In 1957 the Monotones came out with a hit song that began:
Oh, I Wonder Wonder Who, Who Who Who Who: Who Wrote the Book of Lo-o-ove?” The song on YouTube
The Book had a number of chapters in it, all of which were rules.
The next year Harvey and the Moonglows produced a similarly-themed song. It had the refrain:
Oh, how happ-py we will be, / If we / Keep the ten-n-n-n / Comman-n-n-m-m-ments of lo-o-ove” The song on YouTube
Now, the people of that time (of whom I was one), though they enjoyed the songs, did not really believe there was a rulebook of love. General principles, yes, such as that of fidelity: if you were going steady with one person, you didn’t have to do with another person on the side. But not a whole set of rules from which you could not deviate. Concepts of love, and practices of lovers, varied.
In the 12th century, in the south of what we now call France, there arose a notion of ideal love that nowadays we call “courtly love,” but that people back then referred to as fin’ amors. The word fine here meant: “refined – noble – authentic – true – good – right – superior.” It contrasted with love that was ordinary, common, crude, and so forth. Before long the concept and poetry of fin’ amors reached all over Europe.

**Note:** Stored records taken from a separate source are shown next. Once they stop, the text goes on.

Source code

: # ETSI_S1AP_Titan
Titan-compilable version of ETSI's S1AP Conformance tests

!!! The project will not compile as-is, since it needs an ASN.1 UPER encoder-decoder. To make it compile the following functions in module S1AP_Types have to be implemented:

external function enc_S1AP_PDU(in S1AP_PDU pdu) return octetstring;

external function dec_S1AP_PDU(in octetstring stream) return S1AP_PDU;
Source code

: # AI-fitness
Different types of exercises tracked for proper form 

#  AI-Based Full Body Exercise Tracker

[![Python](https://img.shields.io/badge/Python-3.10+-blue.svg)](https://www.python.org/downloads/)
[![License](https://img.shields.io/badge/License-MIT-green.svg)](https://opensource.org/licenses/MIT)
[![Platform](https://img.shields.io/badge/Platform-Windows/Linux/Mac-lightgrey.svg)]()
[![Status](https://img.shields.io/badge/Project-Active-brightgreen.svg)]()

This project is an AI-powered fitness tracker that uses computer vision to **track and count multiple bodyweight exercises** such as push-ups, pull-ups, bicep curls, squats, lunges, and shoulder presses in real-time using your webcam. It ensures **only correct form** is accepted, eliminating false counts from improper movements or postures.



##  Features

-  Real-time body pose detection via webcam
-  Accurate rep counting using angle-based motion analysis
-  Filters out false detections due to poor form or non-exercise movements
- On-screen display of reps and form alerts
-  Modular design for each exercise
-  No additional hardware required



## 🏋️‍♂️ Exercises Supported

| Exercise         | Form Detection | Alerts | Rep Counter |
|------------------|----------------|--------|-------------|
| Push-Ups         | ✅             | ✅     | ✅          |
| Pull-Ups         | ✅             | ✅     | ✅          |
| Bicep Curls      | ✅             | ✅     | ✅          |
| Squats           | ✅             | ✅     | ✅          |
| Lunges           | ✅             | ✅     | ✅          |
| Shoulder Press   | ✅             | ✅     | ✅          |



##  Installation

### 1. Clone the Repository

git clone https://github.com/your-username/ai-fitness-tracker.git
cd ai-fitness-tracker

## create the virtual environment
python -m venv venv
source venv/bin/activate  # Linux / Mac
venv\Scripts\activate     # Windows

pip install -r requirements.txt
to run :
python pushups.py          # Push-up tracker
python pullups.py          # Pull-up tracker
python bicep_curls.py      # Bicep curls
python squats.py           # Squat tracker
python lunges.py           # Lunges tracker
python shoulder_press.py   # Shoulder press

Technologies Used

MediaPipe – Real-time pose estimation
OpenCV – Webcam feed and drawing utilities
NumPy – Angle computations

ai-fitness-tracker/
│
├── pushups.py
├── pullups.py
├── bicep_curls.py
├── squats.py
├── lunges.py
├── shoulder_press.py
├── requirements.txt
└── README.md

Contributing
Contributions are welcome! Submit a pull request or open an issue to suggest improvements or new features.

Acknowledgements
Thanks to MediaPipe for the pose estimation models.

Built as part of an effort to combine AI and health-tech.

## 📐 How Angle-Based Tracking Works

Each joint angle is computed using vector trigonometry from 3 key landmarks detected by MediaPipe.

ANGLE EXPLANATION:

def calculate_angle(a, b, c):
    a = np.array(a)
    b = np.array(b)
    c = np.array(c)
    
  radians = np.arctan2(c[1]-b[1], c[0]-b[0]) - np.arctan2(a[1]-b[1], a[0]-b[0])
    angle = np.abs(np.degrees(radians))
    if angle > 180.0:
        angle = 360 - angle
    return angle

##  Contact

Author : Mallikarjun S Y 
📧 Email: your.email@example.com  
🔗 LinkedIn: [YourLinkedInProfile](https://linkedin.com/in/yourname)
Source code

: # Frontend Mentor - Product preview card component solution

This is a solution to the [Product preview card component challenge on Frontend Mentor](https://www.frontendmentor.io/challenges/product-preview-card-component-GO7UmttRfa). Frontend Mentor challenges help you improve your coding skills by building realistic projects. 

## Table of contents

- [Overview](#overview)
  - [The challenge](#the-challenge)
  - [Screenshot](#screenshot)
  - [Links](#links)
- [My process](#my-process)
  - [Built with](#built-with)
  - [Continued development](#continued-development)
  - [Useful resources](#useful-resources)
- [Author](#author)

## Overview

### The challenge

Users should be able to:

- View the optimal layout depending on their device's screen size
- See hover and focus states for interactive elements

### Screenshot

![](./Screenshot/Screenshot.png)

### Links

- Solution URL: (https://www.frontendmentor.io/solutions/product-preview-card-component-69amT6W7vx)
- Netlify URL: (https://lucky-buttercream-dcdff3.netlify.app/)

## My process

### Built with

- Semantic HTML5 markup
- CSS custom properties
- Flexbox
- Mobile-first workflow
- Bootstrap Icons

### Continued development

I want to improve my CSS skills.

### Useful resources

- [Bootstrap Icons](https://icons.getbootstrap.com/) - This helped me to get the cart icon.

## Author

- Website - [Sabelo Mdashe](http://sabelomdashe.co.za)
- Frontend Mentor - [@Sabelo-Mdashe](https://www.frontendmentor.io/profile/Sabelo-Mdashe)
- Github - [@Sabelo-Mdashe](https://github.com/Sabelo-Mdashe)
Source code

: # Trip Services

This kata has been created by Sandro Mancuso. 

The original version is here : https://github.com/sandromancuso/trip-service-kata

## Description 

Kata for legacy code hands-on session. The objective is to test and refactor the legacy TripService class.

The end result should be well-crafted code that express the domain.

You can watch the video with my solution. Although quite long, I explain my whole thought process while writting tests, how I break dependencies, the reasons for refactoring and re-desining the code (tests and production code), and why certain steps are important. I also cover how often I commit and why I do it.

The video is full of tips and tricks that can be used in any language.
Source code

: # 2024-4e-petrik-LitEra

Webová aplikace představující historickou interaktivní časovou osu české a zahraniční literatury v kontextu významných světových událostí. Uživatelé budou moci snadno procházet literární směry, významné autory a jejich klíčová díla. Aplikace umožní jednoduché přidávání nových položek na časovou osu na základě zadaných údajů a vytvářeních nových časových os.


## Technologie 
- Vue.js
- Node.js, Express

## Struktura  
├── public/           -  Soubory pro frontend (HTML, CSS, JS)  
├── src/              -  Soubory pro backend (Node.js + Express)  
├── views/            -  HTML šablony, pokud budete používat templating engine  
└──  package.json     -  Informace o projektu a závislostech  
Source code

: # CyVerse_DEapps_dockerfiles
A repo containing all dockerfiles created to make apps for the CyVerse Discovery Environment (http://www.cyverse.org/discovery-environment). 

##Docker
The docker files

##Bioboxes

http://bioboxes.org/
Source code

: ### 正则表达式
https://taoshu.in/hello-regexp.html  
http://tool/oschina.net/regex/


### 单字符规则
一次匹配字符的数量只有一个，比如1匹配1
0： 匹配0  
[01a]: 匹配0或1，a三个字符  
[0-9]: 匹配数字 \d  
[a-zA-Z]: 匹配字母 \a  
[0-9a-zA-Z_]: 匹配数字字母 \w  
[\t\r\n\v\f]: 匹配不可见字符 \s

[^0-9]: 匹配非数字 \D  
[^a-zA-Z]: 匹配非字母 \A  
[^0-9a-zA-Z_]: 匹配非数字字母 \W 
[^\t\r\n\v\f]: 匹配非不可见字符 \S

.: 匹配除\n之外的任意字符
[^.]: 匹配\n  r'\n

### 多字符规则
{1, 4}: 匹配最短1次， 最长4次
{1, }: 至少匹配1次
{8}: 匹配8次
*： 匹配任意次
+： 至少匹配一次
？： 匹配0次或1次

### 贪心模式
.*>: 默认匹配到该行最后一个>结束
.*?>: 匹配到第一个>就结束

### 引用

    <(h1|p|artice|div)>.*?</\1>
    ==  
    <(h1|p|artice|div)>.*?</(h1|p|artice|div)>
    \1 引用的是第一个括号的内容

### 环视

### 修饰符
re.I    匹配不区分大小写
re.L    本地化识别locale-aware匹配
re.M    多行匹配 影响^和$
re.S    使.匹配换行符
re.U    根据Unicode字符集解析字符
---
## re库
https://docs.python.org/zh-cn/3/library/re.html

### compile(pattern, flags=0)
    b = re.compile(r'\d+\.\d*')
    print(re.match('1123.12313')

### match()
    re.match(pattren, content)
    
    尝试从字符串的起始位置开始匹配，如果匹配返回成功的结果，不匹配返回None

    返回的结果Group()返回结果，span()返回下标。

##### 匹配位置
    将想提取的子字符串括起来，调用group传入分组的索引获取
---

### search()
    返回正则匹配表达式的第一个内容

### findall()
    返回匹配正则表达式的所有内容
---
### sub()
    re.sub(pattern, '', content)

But was there, in the Middle Ages, at any time, in any country, a “code of courtly love”? that is to say, a code that was widely accepted and adhered to, and such that, if you deviated from any of its precepts, you were no longer practicing fin’ amors?
The short answer is: No! – in spite of Andreas Capellanus, who wrote a treatise on the subject in the latter 12th century (De arte honeste amandi), and in spite of Guillaume de Lorris, who in his portion of the Romance of the Rose (c1230) states that it contains “the entire art of love,” and who has the god Amor present the Lover with, precisely, a set of rules.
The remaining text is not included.